WALLA WALLA — The local branch of the American Association of University Women recognized 11 high school seniors as outstanding scholars in science, mathematics, engineering and technology education.
During a reception held April 29 at the Walla Walla Public Schools board room, the association recognized the following girls as 2013 AAUW High School Scholars:
- Cheyenne Schoen and Alison Zander from DeSales High School.
- Esther Gow-Lee and Sarah Thompson from Walla Walla Valley Academy.
- Vanessa Flores from Prescott High School.
- Kayla Gutierrez and Kristen Warner from Touchet High School.
- Eternity Biegel from Lincoln High School.
- Ashley Cornia, Jaslyn LaCome and Kristina Savelesky from Walla Walla High School.
The students each received a certificate and a $30 gift certificate to Earthlight Books.
The recognition night is meant to celebrate the girls’ academic potential in areas of STEM — science, technology, engineering and mathematics — where girls are often underrepresented in college and careers, said Michelle Higgins, chair of the AAUW Scholar Recognition event.
The evening reception featured Moira Gresham as keynote speaker. Gresham, a physics professor at Whitman College, is doing research on the fundamentals of the universe.
Gresham said that as a high school student, she enjoyed mathematics and science, but didn’t really know where those interests could take her. She considered engineering as a potential career, and studied sciences in college. While a student at Reed College she realized she could become a physicist, and encouraged the young scholars in the room to keep their minds open in college and beyond.
“Keep an open mind about what you find interesting and (as) possible career paths,” she said.
Gresham went on to study particle physics, and conducts research in the field when not teaching at Whitman. Her keynote included mentions of friends, young women who have gone on to careers in the sciences.

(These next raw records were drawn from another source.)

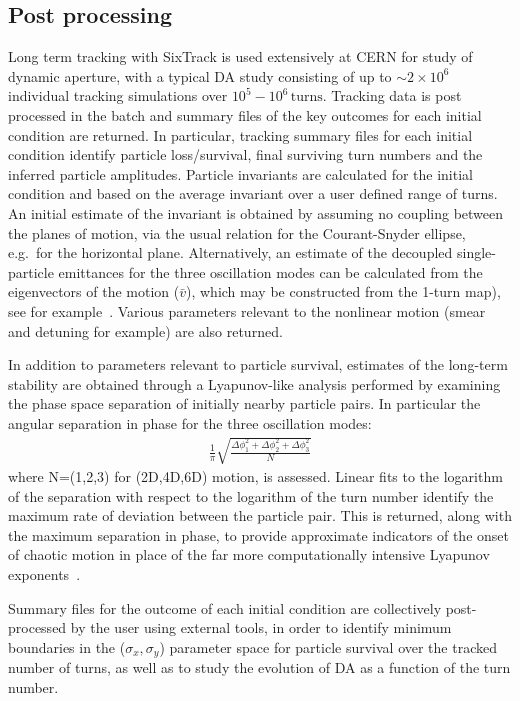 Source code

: \documentclass[a4paper,
              ]{jacow}
\begin{document}
\subsection{Post processing}
Long term tracking with SixTrack is used extensively at CERN for study of dynamic aperture, with a typical DA study consisting of up to $\sim 2\times 10^{6}$ individual tracking simulations over $10^5-10^6\,\mathrm{turns}$.
Tracking data is post processed in the batch and summary files of the key outcomes for each initial condition are returned.
In particular, tracking summary files for each initial condition identify particle loss/survival, final surviving turn numbers and the inferred particle amplitudes.
Particle invariants are calculated for the initial condition and based on the average invariant over a user defined range of turns.
An initial estimate of the invariant is obtained by assuming no coupling between the planes of motion, via the usual relation for the Courant-Snyder ellipse, e.g.\ for the horizontal plane.
Alternatively, an estimate of the decoupled single-particle emittances for the three oscillation modes can be calculated from the eigenvectors of the motion ($\bar{v}$), which may be constructed from the 1-turn map), see for example~\cite{maisripken}.
Various parameters relevant to the nonlinear motion (smear and detuning for example) are also returned.

In addition to parameters relevant to particle survival, estimates of the long-term stability are obtained through a Lyapunov-like analysis performed by examining the phase space separation of initially nearby particle pairs.
In particular the angular separation in phase for the three oscillation modes:
\begin{align}
&\frac{1}{\pi}\sqrt{\frac{ \Delta\phi_{1}^2 + \Delta\phi_{2}^2 + \Delta\phi_{3}^2 }{N}}&\nonumber
\end{align}
where N=(1,2,3) for (2D,4D,6D) motion, is assessed.
Linear fits to the logarithm of the separation with respect to the logarithm of the turn number identify the maximum rate of deviation between the particle pair.
This is returned, along with the maximum separation in phase, to provide approximate indicators of the onset of chaotic motion in place of the far more computationally intensive Lyapunov exponents~\cite{chaosproxy,distanceslope}.

Summary files for the outcome of each initial condition are collectively post-processed by the user using external tools, in order to identify minimum boundaries in the ($\sigma_{x},\sigma_{y}$) parameter space for particle survival over the tracked number of turns, as well as to study the evolution of DA as a function of the turn number.
\end{document}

She reminded the young scholars that they can accomplish anything with dedication. “Work hard, follow your passions and you can do it,” she said.
AAUW branch president Jenny Romine spoke about the organization’s origins, as educated women coming together at the turn of the 20th century to prove that they were as capable as men, at a time when women were regarded as “feeble-minded.”
“They set out to prove that this was not true,” Romine said.